Il y a quelques jours, dans une petite polémique sur twitter, j’avais écrit à Caleb que les statistiques, c’est bien, mais il y a aussi la mémoire. Pour avoir activement suivi la carrière de Novak Djoković les douze dernières années, je me rappelle beaucoup de choses qui n’ont pas eu droit à des titres dans les journaux, et qui se faufilent le profile bas dans les statistiques. J’ai décidé d’en faire le sujet d’une série d’articles, car verba volant, scripta manent, et les preuves, éparses, rassemblées par Cindy, Cristina, Jane, etc. méritent une nouvelle lumière, un éclairage plus intense.
Mais avant d’entamer cette série – en anglais, honteusement – j’aurais un commentaire à faire sur l’émission « DIP impact » du 12 mars 2019, et les âneries proférées par mon journaliste préféré (dit sans cynisme aucun), Benoît Maylin, secondé abondamment par Cédric Pioline.
D’abord, la vidéo est consultable en ligne, ici.
On commence par le titre, qui souligne immédiatement qui sera le vilain de notre conte de fée : « Djokovic veut réformer le tennis ! » Je pense ne pas être le seul à vouloir poser la question : pourquoi Djokovic ? Pourquoi pas Federer, qui a inséré sa Coupe Laver dans le calendrier, se trouve en collusion avec Craig Tiley, Gordon Smith, contrôle indirectement, avec ses associés, Tennis Channel et Tennis Magazine ? Pourquoi pas Nike, dont un employé a servi comme PDG de l’ATP (Adam Helfant) ? Et que dire de IMG ?
On sait très bien que la vie sur le circuit est un enfer pour tous ceux classés en dessous de la cent cinquantième place, et elle n’est pas rose pour ceux classés entre 50–150. Djokovic, en tant que président du Conseil de joueurs de l’ATP, n’est que leur représentant – quelqu'un qui, en bonne et due démocratie, est là pour se battre pour leurs droits, tout comme aurait dû le faire Chris Kermode.

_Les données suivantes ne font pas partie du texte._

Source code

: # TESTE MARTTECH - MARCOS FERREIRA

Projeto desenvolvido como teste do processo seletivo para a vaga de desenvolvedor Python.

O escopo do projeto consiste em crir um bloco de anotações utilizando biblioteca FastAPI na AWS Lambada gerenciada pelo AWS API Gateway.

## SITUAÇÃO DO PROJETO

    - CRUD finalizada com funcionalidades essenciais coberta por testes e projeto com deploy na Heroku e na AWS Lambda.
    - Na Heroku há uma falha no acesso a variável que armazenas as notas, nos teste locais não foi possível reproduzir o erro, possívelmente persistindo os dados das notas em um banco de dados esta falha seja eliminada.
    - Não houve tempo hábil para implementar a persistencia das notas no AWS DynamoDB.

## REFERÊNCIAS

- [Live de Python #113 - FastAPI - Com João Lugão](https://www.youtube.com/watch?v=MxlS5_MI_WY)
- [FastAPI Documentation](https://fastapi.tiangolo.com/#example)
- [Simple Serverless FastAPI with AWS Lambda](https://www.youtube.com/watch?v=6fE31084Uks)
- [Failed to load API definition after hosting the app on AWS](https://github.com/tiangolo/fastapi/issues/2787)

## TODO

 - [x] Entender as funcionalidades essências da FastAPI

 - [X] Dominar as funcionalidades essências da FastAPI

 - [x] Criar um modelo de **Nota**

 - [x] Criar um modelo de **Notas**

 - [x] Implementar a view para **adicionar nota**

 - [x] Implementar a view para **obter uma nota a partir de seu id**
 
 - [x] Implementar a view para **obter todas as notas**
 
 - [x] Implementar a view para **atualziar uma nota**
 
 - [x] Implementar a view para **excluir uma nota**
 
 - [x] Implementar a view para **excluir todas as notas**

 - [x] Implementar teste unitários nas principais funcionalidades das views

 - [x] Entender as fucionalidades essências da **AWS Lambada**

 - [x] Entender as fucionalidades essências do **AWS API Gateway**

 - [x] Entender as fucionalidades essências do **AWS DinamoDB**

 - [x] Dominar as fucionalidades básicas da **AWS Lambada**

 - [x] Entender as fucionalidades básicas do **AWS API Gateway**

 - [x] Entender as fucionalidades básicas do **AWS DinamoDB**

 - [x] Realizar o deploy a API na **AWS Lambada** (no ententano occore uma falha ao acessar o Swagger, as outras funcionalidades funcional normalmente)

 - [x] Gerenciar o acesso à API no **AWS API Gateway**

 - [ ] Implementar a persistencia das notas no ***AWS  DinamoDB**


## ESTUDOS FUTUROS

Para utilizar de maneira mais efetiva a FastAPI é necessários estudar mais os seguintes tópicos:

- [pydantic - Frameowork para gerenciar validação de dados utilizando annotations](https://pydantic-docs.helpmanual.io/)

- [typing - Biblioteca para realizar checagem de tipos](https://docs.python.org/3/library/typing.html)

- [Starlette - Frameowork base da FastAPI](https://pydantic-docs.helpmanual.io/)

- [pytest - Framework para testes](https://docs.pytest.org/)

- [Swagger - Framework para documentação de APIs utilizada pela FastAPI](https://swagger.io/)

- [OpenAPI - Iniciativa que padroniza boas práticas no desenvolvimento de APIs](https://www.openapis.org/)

Les joueurs estiment qu'ils ont droit à plus d’argent, et à une meilleure redistribution de cet argent. Il semblerait qu'ils ont des arguments : il y a 20 ans déjà, les neufs masters gagnaient 120 millions de dollars par an en droits de télévision. Entre-temps, le public et les revenues ont grimpé en flèche. Par exemple, de 2006 à 2018, le nombre de spectateurs à Indian Wells a augmenté de 270 mille à 440 mille ; en 2017, les tournois ATP étaient suivis sur place par plus de quatre millions et demi de spectateurs, un record ; l'AO et l'USO ont récemment battu leurs records respectifs, et seuls les tournois qui n’ont pas augmenté de capacité – et ceux handicapés par la politique de l’ATP qui favorise en tous points les riches – n’ont pas profité pleinement de l’intérêt suscité grandissant. Les chiffres d’affaires et les bénéfices grimpent. Roland Garros est passé de 118 millions – dont 47 millions de bénéfices pour la FFT – en 2007 à 240 millions en 2018. Ici, nous avons des statistiques pour 2015, et l’on sait que depuis, l'AO est passé à 300 millions de chiffre d’affaires. L'ATP Board a engagé Deloitte pour une analyse des résultats financiers des tournois, et ces données devraient être connues aux représentants des joueurs, et, indirectement, aux joueurs-mêmes. Pourtant, les années maigres pour la grande majorité continuent, et leur ascension vers le sommet a été rendu encore plus ardue.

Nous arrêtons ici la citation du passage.